Business investment in the UK fell to lowest rate in the G7 group of rich countries despite corporate tax cuts, the government has been warned as ministers prepare £30bn in giveaways targeting higher-income businesses and workers.

The Institute for Public Policy Research (IPPR) said a “race to the bottom” on the general tax rate on corporate profits had failed to boost investment and economic growth in Britain in the past 15 years.

Prime Minister Liz Truss and her chancellor, Kwasi Kwarteng, argue that lower corporate tax rates could spark an investment boom in Britain to push economic growth to a target of 2.5% a year. Kwarteng will confirm more details about the tax cuts on Friday at a planned “fiscal event” or mini-budget.

However, the IPPR said lowering the general rate from 30% in 2007 to 19% in 2019, orchestrated by the former chancellor, George Osborne, did not lead to higher private investment or faster economic growth.

Despite repeated tax cuts to its lowest rate in a century, the UK fell behind Italy and Canada and was among the lowest private sector investment in the G7 as a share of national income.

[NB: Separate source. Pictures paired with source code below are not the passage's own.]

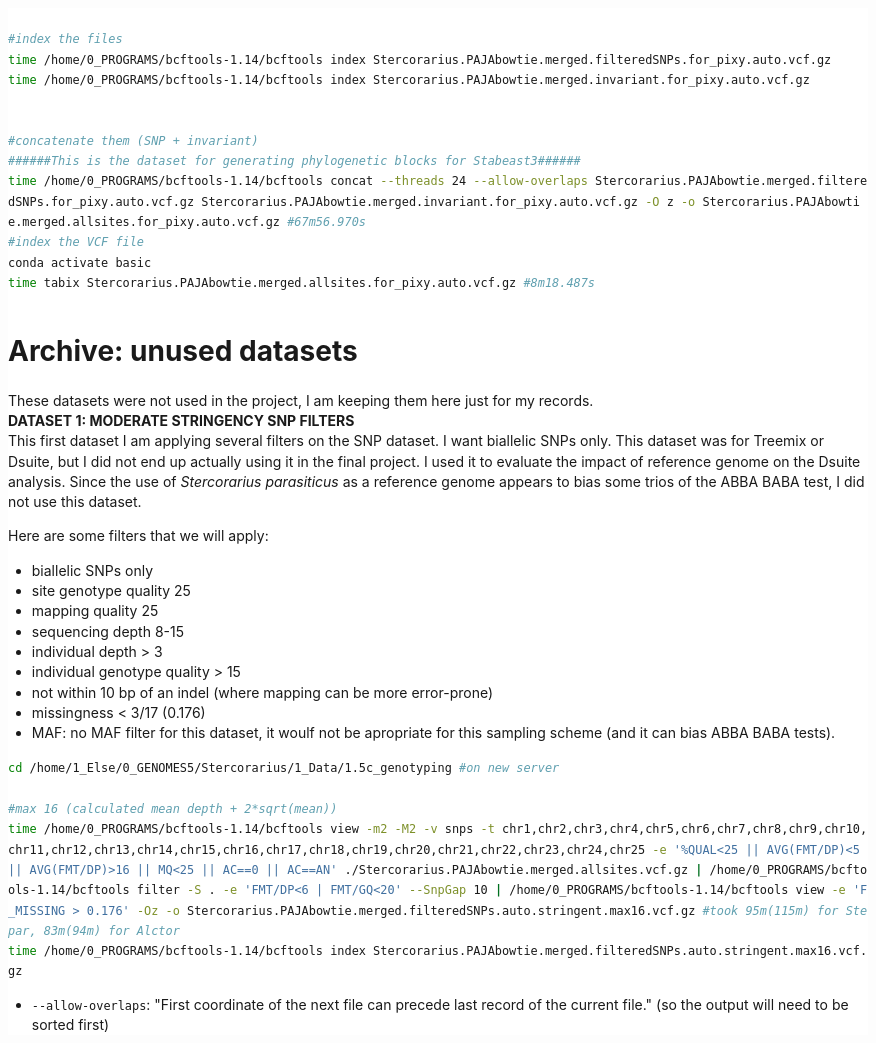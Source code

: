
 ```bash

#index the files
time /home/0_PROGRAMS/bcftools-1.14/bcftools index Stercorarius.PAJAbowtie.merged.filteredSNPs.for_pixy.auto.vcf.gz
time /home/0_PROGRAMS/bcftools-1.14/bcftools index Stercorarius.PAJAbowtie.merged.invariant.for_pixy.auto.vcf.gz


#concatenate them (SNP + invariant)
######This is the dataset for generating phylogenetic blocks for Stabeast3######
time /home/0_PROGRAMS/bcftools-1.14/bcftools concat --threads 24 --allow-overlaps Stercorarius.PAJAbowtie.merged.filteredSNPs.for_pixy.auto.vcf.gz Stercorarius.PAJAbowtie.merged.invariant.for_pixy.auto.vcf.gz -O z -o Stercorarius.PAJAbowtie.merged.allsites.for_pixy.auto.vcf.gz #67m56.970s
#index the VCF file
conda activate basic
time tabix Stercorarius.PAJAbowtie.merged.allsites.for_pixy.auto.vcf.gz #8m18.487s
```

# Archive: unused datasets
These datasets were not used in the project, I am keeping them here just for my records.  
**DATASET 1: MODERATE STRINGENCY SNP FILTERS**  
This first dataset I am applying several filters on the SNP dataset. I want biallelic SNPs only. This dataset was for Treemix or Dsuite, but I did not end up actually using it in the final project. I used it to evaluate the impact of reference genome on the Dsuite analysis. Since the use of *Stercorarius parasiticus* as a reference genome appears to bias some trios of the ABBA BABA test, I did not use this dataset.  

Here are some filters that we will apply:  
* biallelic SNPs only  
* site genotype quality 25  
* mapping quality 25  
* sequencing depth 8-15  
* individual depth > 3  
* individual genotype quality > 15  
* not within 10 bp of an indel (where mapping can be more error-prone)  
* missingness < 3/17 (0.176)  
* MAF: no MAF filter for this dataset, it woulf not be apropriate for this sampling scheme (and it can bias ABBA BABA tests).  

```bash
cd /home/1_Else/0_GENOMES5/Stercorarius/1_Data/1.5c_genotyping #on new server

#max 16 (calculated mean depth + 2*sqrt(mean))
time /home/0_PROGRAMS/bcftools-1.14/bcftools view -m2 -M2 -v snps -t chr1,chr2,chr3,chr4,chr5,chr6,chr7,chr8,chr9,chr10,chr11,chr12,chr13,chr14,chr15,chr16,chr17,chr18,chr19,chr20,chr21,chr22,chr23,chr24,chr25 -e '%QUAL<25 || AVG(FMT/DP)<5 || AVG(FMT/DP)>16 || MQ<25 || AC==0 || AC==AN' ./Stercorarius.PAJAbowtie.merged.allsites.vcf.gz | /home/0_PROGRAMS/bcftools-1.14/bcftools filter -S . -e 'FMT/DP<6 | FMT/GQ<20' --SnpGap 10 | /home/0_PROGRAMS/bcftools-1.14/bcftools view -e 'F_MISSING > 0.176' -Oz -o Stercorarius.PAJAbowtie.merged.filteredSNPs.auto.stringent.max16.vcf.gz #took 95m(115m) for Stepar, 83m(94m) for Alctor
time /home/0_PROGRAMS/bcftools-1.14/bcftools index Stercorarius.PAJAbowtie.merged.filteredSNPs.auto.stringent.max16.vcf.gz
```
* `--allow-overlaps`: "First coordinate of the next file can precede last record of the current file." (so the output will need to be sorted first)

The following year, the UK was ranked 28th for business investment out of 31 members of a larger group of developed countries in the OECD.

Studies have shown that the corporate tax cuts used by successive conservative governments have had little impact on business investment and economic growth, undermining the Tories’ free-market argument that such tax breaks pay for themselves.

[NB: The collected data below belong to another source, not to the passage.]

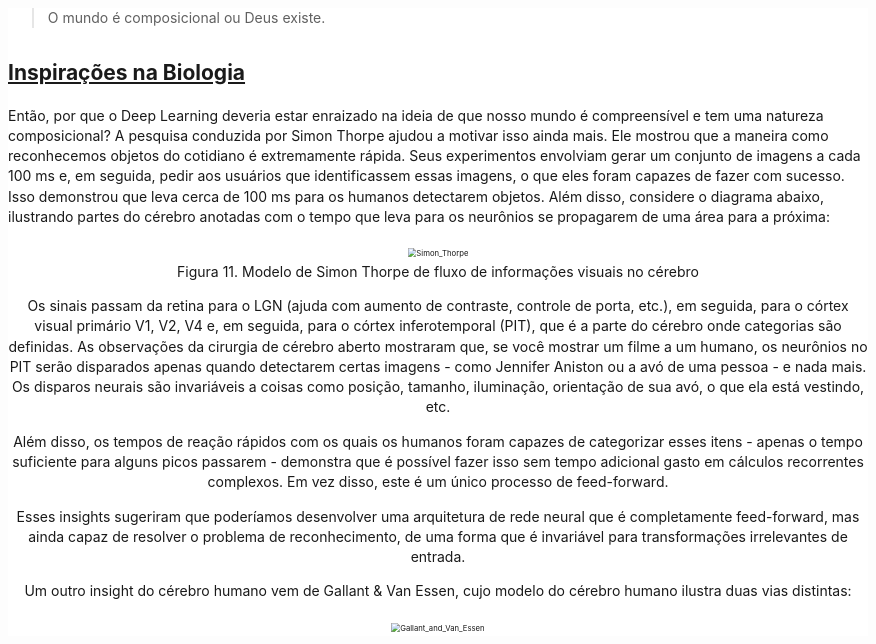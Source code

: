 

> O mundo é composicional ou Deus existe.



## [Inspirações na Biologia](https://www.youtube.com/watch?v=FW5gFiJb-ig&t=2254s)



Então, por que o Deep Learning deveria estar enraizado na ideia de que nosso mundo é compreensível e tem uma natureza composicional? A pesquisa conduzida por Simon Thorpe ajudou a motivar isso ainda mais. Ele mostrou que a maneira como reconhecemos objetos do cotidiano é extremamente rápida. Seus experimentos envolviam gerar um conjunto de imagens a cada 100 ms e, em seguida, pedir aos usuários que identificassem essas imagens, o que eles foram capazes de fazer com sucesso. Isso demonstrou que leva cerca de 100 ms para os humanos detectarem objetos. Além disso, considere o diagrama abaixo, ilustrando partes do cérebro anotadas com o tempo que leva para os neurônios se propagarem de uma área para a próxima:



<center><img src="{{site.baseurl}}/images/week03/03-1/Simon_Thorpe.png" alt="Simon_Thorpe" style="zoom:55%;" /></center>



<div align="center">Figura 11. Modelo de Simon Thorpe de fluxo de informações visuais no cérebro<div>



Os sinais passam da retina para o LGN (ajuda com aumento de contraste, controle de porta, etc.), em seguida, para o córtex visual primário V1, V2, V4 e, em seguida, para o córtex inferotemporal (PIT), que é a parte do cérebro onde categorias são definidas. As observações da cirurgia de cérebro aberto mostraram que, se você mostrar um filme a um humano, os neurônios no PIT serão disparados apenas quando detectarem certas imagens - como Jennifer Aniston ou a avó de uma pessoa - e nada mais. Os disparos neurais são invariáveis ​​a coisas como posição, tamanho, iluminação, orientação de sua avó, o que ela está vestindo, etc.



Além disso, os tempos de reação rápidos com os quais os humanos foram capazes de categorizar esses itens - apenas o tempo suficiente para alguns picos passarem - demonstra que é possível fazer isso sem tempo adicional gasto em cálculos recorrentes complexos. Em vez disso, este é um único processo de feed-forward.



Esses insights sugeriram que poderíamos desenvolver uma arquitetura de rede neural que é completamente feed-forward, mas ainda capaz de resolver o problema de reconhecimento, de uma forma que é invariável para transformações irrelevantes de entrada.



Um outro insight do cérebro humano vem de Gallant & Van Essen, cujo modelo do cérebro humano ilustra duas vias distintas:



<center><img src="{{site.baseurl}}/images/week03/03-1/Gallant_and_Van_Essen.png" alt="Gallant_and_Van_Essen" style="zoom:55%;" /></center>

Corporate tax cuts cost the Treasury nearly £73 billion net between 2010 and 2018, according to research by the Social Market Foundation. In just one year, an increase in business investment outweighed the cost.

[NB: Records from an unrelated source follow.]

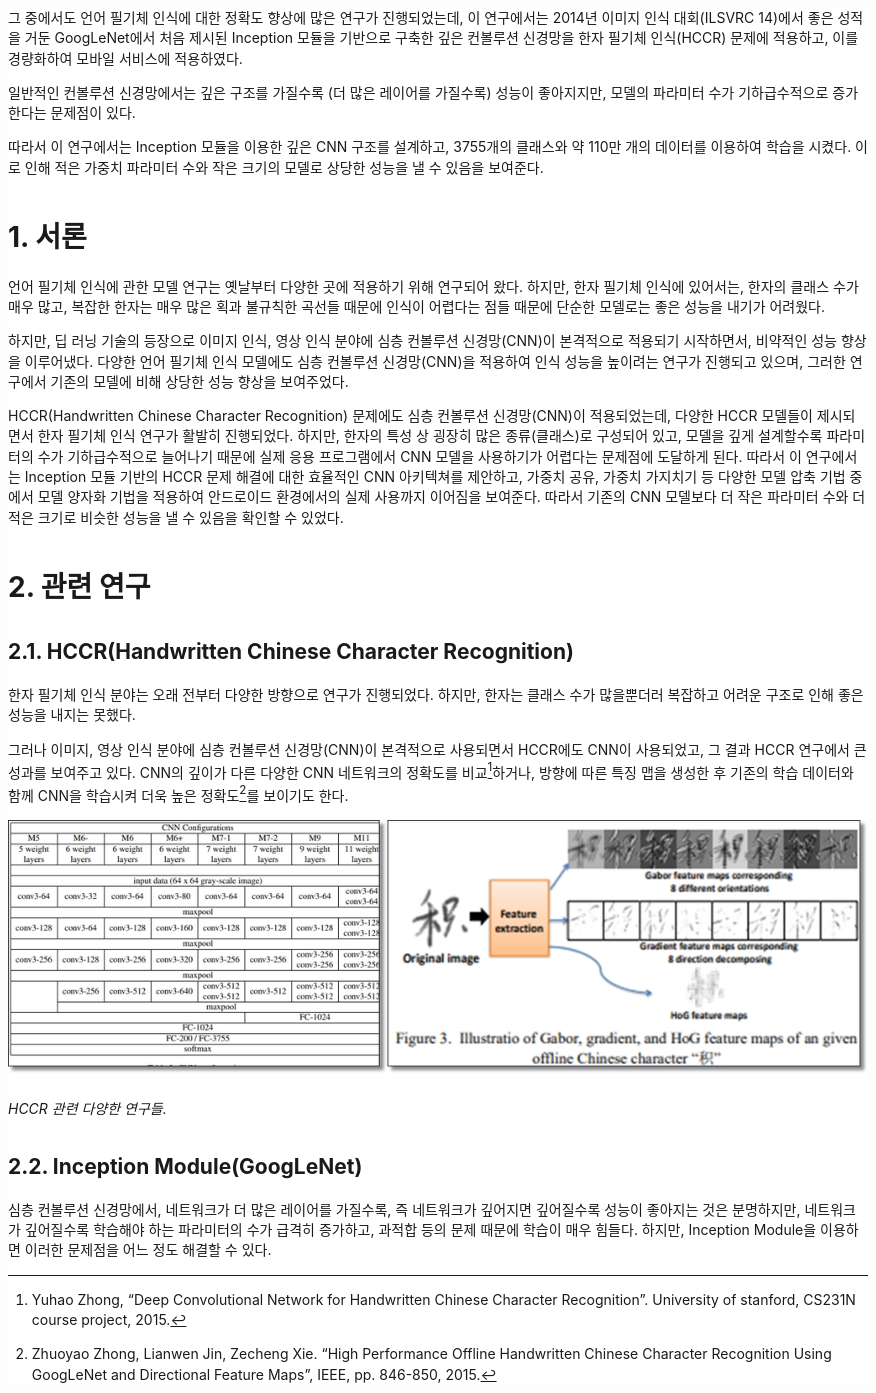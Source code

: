 그 중에서도 언어 필기체 인식에 대한 정확도 향상에 많은 연구가 진행되었는데, 이 연구에서는 2014년 이미지 인식 대회(ILSVRC 14)에서 좋은 성적을 거둔 GoogLeNet에서 처음 제시된 Inception 모듈을 기반으로 구축한 깊은 컨볼루션 신경망을 한자 필기체 인식(HCCR) 문제에 적용하고, 이를 경량화하여 모바일 서비스에 적용하였다.

일반적인 컨볼루션 신경망에서는 깊은 구조를 가질수록 (더 많은 레이어를 가질수록) 성능이 좋아지지만, 모델의 파라미터 수가 기하급수적으로 증가한다는 문제점이 있다.

따라서 이 연구에서는 Inception 모듈을 이용한 깊은 CNN 구조를 설계하고, 3755개의 클래스와 약 110만 개의 데이터를 이용하여 학습을 시켰다. 이로 인해 적은 가중치 파라미터 수와 작은 크기의 모델로 상당한 성능을 낼 수 있음을 보여준다.

# 1. 서론

언어 필기체 인식에 관한 모델 연구는 옛날부터 다양한 곳에 적용하기 위해 연구되어 왔다. 하지만, 한자 필기체 인식에 있어서는, 한자의 클래스 수가 매우 많고, 복잡한 한자는 매우 많은 획과 불규칙한 곡선들 때문에 인식이 어렵다는 점들 때문에 단순한 모델로는 좋은 성능을 내기가 어려웠다.

하지만, 딥 러닝 기술의 등장으로 이미지 인식, 영상 인식 분야에 심층 컨볼루션 신경망(CNN)이 본격적으로 적용되기 시작하면서, 비약적인 성능 향상을 이루어냈다. 다양한 언어 필기체 인식 모델에도 심층 컨볼루션 신경망(CNN)을 적용하여 인식 성능을 높이려는 연구가 진행되고 있으며, 그러한 연구에서 기존의 모델에 비해 상당한 성능 향상을 보여주었다.

HCCR(Handwritten Chinese Character Recognition) 문제에도 심층 컨볼루션 신경망(CNN)이 적용되었는데, 다양한 HCCR 모델들이 제시되면서 한자 필기체 인식 연구가 활발히 진행되었다. 하지만, 한자의 특성 상 굉장히 많은 종류(클래스)로 구성되어 있고, 모델을 깊게 설계할수록 파라미터의 수가 기하급수적으로 늘어나기 때문에 실제 응용 프로그램에서 CNN 모델을 사용하기가 어렵다는 문제점에 도달하게 된다. 따라서 이 연구에서는 Inception 모듈 기반의 HCCR 문제 해결에 대한 효율적인 CNN 아키텍쳐를 제안하고, 가중치 공유, 가중치 가지치기 등 다양한 모델 압축 기법 중에서 모델 양자화 기법을 적용하여 안드로이드 환경에서의 실제 사용까지 이어짐을 보여준다. 따라서 기존의 CNN 모델보다 더 작은 파라미터 수와 더 적은 크기로 비슷한 성능을 낼 수 있음을 확인할 수 있었다.

# 2. 관련 연구

## 2.1. HCCR(Handwritten Chinese Character Recognition)

한자 필기체 인식 분야는 오래 전부터 다양한 방향으로 연구가 진행되었다. 하지만, 한자는 클래스 수가 많을뿐더러 복잡하고 어려운 구조로 인해 좋은 성능을 내지는 못했다.

그러나 이미지, 영상 인식 분야에 심층 컨볼루션 신경망(CNN)이 본격적으로 사용되면서 HCCR에도 CNN이 사용되었고, 그 결과 HCCR 연구에서 큰 성과를 보여주고 있다. CNN의 깊이가 다른 다양한 CNN 네트워크의 정확도를 비교[^3]하거나, 방향에 따른 특징 맵을 생성한 후 기존의 학습 데이터와 함께 CNN을 학습시켜 더욱 높은 정확도[^4]를 보이기도 한다.

![HCCR 관련 연구](img/research1.jpg)
###### HCCR 관련 다양한 연구들.

## 2.2. Inception Module(GoogLeNet)

심층 컨볼루션 신경망에서, 네트워크가 더 많은 레이어를 가질수록, 즉 네트워크가 깊어지면 깊어질수록 성능이 좋아지는 것은 분명하지만, 네트워크가 깊어질수록 학습해야 하는 파라미터의 수가 급격히 증가하고, 과적합 등의 문제 때문에 학습이 매우 힘들다. 하지만, Inception Module을 이용하면 이러한 문제점을 어느 정도 해결할 수 있다.


[^1]: Cheng-Lin Liu, Fei Yin, Da-Han Wang, Qiu-Feng Wang, “CASIA Online and Offline Chinese Handwriting Databases”, 2011 IEEE, pp.37-41, 2011.
[^2]: Christian Szegedy, Wei Liu, Yangqing Jia, Pierre Sermanet, Scott Reed, Dragomir Anguelov, Dumitru Erhan, Vincent Vanhoucke, Andrew Rabinovich, “Going deeper with convolutions”, in Proceeding of the Computer Vision and Pattern Recognition (CVPR), pp. 1-9, 2015. some deep representations”. CoRR, abs/1310.6343, 2013.
[^3]: Yuhao Zhong, “Deep Convolutional Network for Handwritten Chinese Character Recognition”. University of stanford, CS231N course project, 2015.
[^4]: Zhuoyao Zhong, Lianwen Jin, Zecheng Xie. “High Performance Offline Handwritten Chinese Character Recognition Using GoogLeNet and Directional Feature Maps”, IEEE, pp. 846-850, 2015.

Business investment has leveled off in recent years due to concerns over Brexit, then Covid and challenging economic prospects. Official figures show that investment levels remain 5.7% below pre-pandemic levels, as economists warn that rising energy costs and skyrocketing inflation will weigh on spending.

Governments around the world committed to ending a race to the bottom on corporate taxes last year, saying it had robbed the national treasury of revenue to fund essential public services while benefiting multinational corporations. companies that had a foothold. Nearly 140 countries, including the UK, agreed to set a minimum rate of 15%.

The IPPR report raises new questions about Kwarteng’s desire to cut a planned corporate tax hike, initiated by former Chancellor Rishi Sunak, to 25% from April.

The left-wing think tank urged the government to consider alternative ways to increase investment and economic growth and said targeted tax cuts for businesses and a commitment to industrial strategy would have a greater impact.

George Dibb, head of the Center for Economic Justice at the IPPR, said: “Cutting corporate taxes is just a continuation of a failed race to the bottom that the UK economy has failed to deliver. Tax cuts are not a panacea for boosting investment and growth.”

Reductions in the nominal corporate tax rate are not seen as a priority by many business leaders, who have pushed for easing of capital investment to stimulate productivity-boosting spending.

“If the government were serious about boosting investment, it would listen to companies that want a serious economic strategy to support growth, boost innovation and increase our low productivity. Instead, it thinks it can cut taxes and deregulate its path to growth, which it failed before,” Dibb added.